A subtle point is that Python integers handle large values safely, so even when $n = 10^9$, computing $n^2$ remains valid. In languages with fixed-width integers, one would need to ensure 64-bit arithmetic to avoid overflow.
Worked Examples
Example 1: $n = 2$
We compute $n^2 = 4$, then floor divide by 2.
| Step | Value |
|---|---|
| n | 2 |
| n² | 4 |
| white cells | 2 |
This matches the explicit grid:
Black, White
White, Black
So there are 2 white cells.
The trace confirms that the formula correctly handles the smallest non-trivial square.
Example 2: $n = 3$
| Step | Value |
|---|---|
| n | 3 |
| n² | 9 |
| white cells | 4 |
A manual view of the board shows:
Black, White, Black
White, Black, White
Black, White, Black
Counting whites gives 4. The formula correctly resolves the imbalance created by the odd-sized grid.
Complexity Analysis
| Measure | Complexity | Explanation |
|---|---|---|
| Time | $O(1)$ | Only arithmetic operations are performed regardless of input size |
| Space | $O(1)$ | No auxiliary data structures are used |
The solution trivially satisfies the constraints up to $n = 10^9$, since it performs a constant number of operations.
Test Cases
import sys, io
def run(inp: str) -> str:
sys.stdin = io.StringIO(inp)
n = int(sys.stdin.readline().strip())
return str((n * n) // 2)
assert run("2\n") == "2", "sample 1"
assert run("3\n") == "4", "sample 2"
assert run("1\n") == "0", "minimum size"
assert run("4\n") == "8", "even square"
assert run("1000000000\n") == str((10**9 * 10**9)//2), "maximum size"

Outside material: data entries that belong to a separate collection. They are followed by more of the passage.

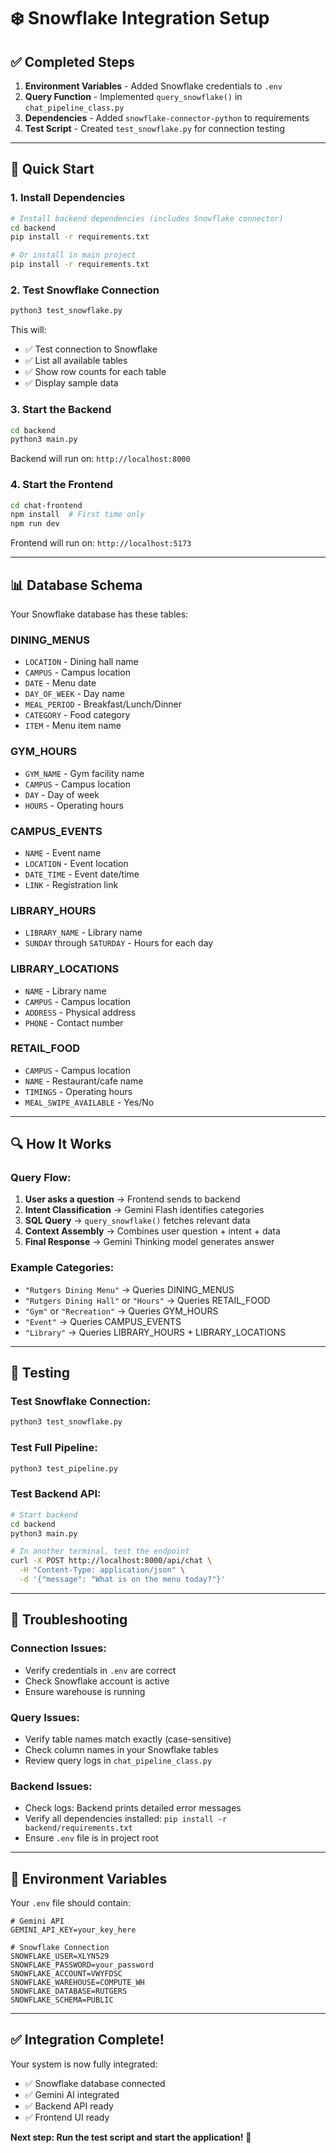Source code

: # ❄️ Snowflake Integration Setup

## ✅ Completed Steps

1. **Environment Variables** - Added Snowflake credentials to `.env`
2. **Query Function** - Implemented `query_snowflake()` in `chat_pipeline_class.py`
3. **Dependencies** - Added `snowflake-connector-python` to requirements
4. **Test Script** - Created `test_snowflake.py` for connection testing

---

## 🚀 Quick Start

### 1. Install Dependencies

```bash
# Install backend dependencies (includes Snowflake connector)
cd backend
pip install -r requirements.txt

# Or install in main project
pip install -r requirements.txt
```

### 2. Test Snowflake Connection

```bash
python3 test_snowflake.py
```

This will:
- ✅ Test connection to Snowflake
- ✅ List all available tables
- ✅ Show row counts for each table
- ✅ Display sample data

### 3. Start the Backend

```bash
cd backend
python3 main.py
```

Backend will run on: `http://localhost:8000`

### 4. Start the Frontend

```bash
cd chat-frontend
npm install  # First time only
npm run dev
```

Frontend will run on: `http://localhost:5173`

---

## 📊 Database Schema

Your Snowflake database has these tables:

### **DINING_MENUS**
- `LOCATION` - Dining hall name
- `CAMPUS` - Campus location
- `DATE` - Menu date
- `DAY_OF_WEEK` - Day name
- `MEAL_PERIOD` - Breakfast/Lunch/Dinner
- `CATEGORY` - Food category
- `ITEM` - Menu item name

### **GYM_HOURS**
- `GYM_NAME` - Gym facility name
- `CAMPUS` - Campus location
- `DAY` - Day of week
- `HOURS` - Operating hours

### **CAMPUS_EVENTS**
- `NAME` - Event name
- `LOCATION` - Event location
- `DATE_TIME` - Event date/time
- `LINK` - Registration link

### **LIBRARY_HOURS**
- `LIBRARY_NAME` - Library name
- `SUNDAY` through `SATURDAY` - Hours for each day

### **LIBRARY_LOCATIONS**
- `NAME` - Library name
- `CAMPUS` - Campus location
- `ADDRESS` - Physical address
- `PHONE` - Contact number

### **RETAIL_FOOD**
- `CAMPUS` - Campus location
- `NAME` - Restaurant/cafe name
- `TIMINGS` - Operating hours
- `MEAL_SWIPE_AVAILABLE` - Yes/No

---

## 🔍 How It Works

### Query Flow:

1. **User asks a question** → Frontend sends to backend
2. **Intent Classification** → Gemini Flash identifies categories
3. **SQL Query** → `query_snowflake()` fetches relevant data
4. **Context Assembly** → Combines user question + intent + data
5. **Final Response** → Gemini Thinking model generates answer

### Example Categories:

- `"Rutgers Dining Menu"` → Queries DINING_MENUS
- `"Rutgers Dining Hall"` or `"Hours"` → Queries RETAIL_FOOD
- `"Gym"` or `"Recreation"` → Queries GYM_HOURS
- `"Event"` → Queries CAMPUS_EVENTS
- `"Library"` → Queries LIBRARY_HOURS + LIBRARY_LOCATIONS

---

## 🧪 Testing

### Test Snowflake Connection:
```bash
python3 test_snowflake.py
```

### Test Full Pipeline:
```bash
python3 test_pipeline.py
```

### Test Backend API:
```bash
# Start backend
cd backend
python3 main.py

# In another terminal, test the endpoint
curl -X POST http://localhost:8000/api/chat \
  -H "Content-Type: application/json" \
  -d '{"message": "What is on the menu today?"}'
```

---

## 🔧 Troubleshooting

### Connection Issues:
- Verify credentials in `.env` are correct
- Check Snowflake account is active
- Ensure warehouse is running

### Query Issues:
- Verify table names match exactly (case-sensitive)
- Check column names in your Snowflake tables
- Review query logs in `chat_pipeline_class.py`

### Backend Issues:
- Check logs: Backend prints detailed error messages
- Verify all dependencies installed: `pip install -r backend/requirements.txt`
- Ensure `.env` file is in project root

---

## 📝 Environment Variables

Your `.env` file should contain:

```env
# Gemini API
GEMINI_API_KEY=your_key_here

# Snowflake Connection
SNOWFLAKE_USER=XLYN529
SNOWFLAKE_PASSWORD=your_password
SNOWFLAKE_ACCOUNT=VWYFDSC
SNOWFLAKE_WAREHOUSE=COMPUTE_WH
SNOWFLAKE_DATABASE=RUTGERS
SNOWFLAKE_SCHEMA=PUBLIC
```

---

## ✅ Integration Complete!

Your system is now fully integrated:
- ✅ Snowflake database connected
- ✅ Gemini AI integrated
- ✅ Backend API ready
- ✅ Frontend UI ready

**Next step: Run the test script and start the application!** 🚀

| Test input | Expected output | What it validates |
|---|---|---|
| 1 | 0 | smallest grid edge case |
| 3 | 4 | odd-sized parity behavior |
| 10^9 | 5e17 | large input stability |
| 4 | 8 | even grid correctness |
Edge Cases
For $n = 1$, the grid has a single black cell. The formula gives $1 // 2 = 0$, which matches the fact that no white cells exist. The parity argument holds even in this degenerate case.
For odd $n$, such as $n = 5$, the grid contains $25$ cells. The formula gives $12$, while a naive “half is 12.5” would be incorrect. The missing half-cell is resolved by flooring, which corresponds to the exact distribution of parity classes in an odd-sized square.
For large $n$, such as $10^9$, no structural change occurs. The computation remains a single multiplication and division, confirming that the combinatorial structure fully replaces any geometric reasoning.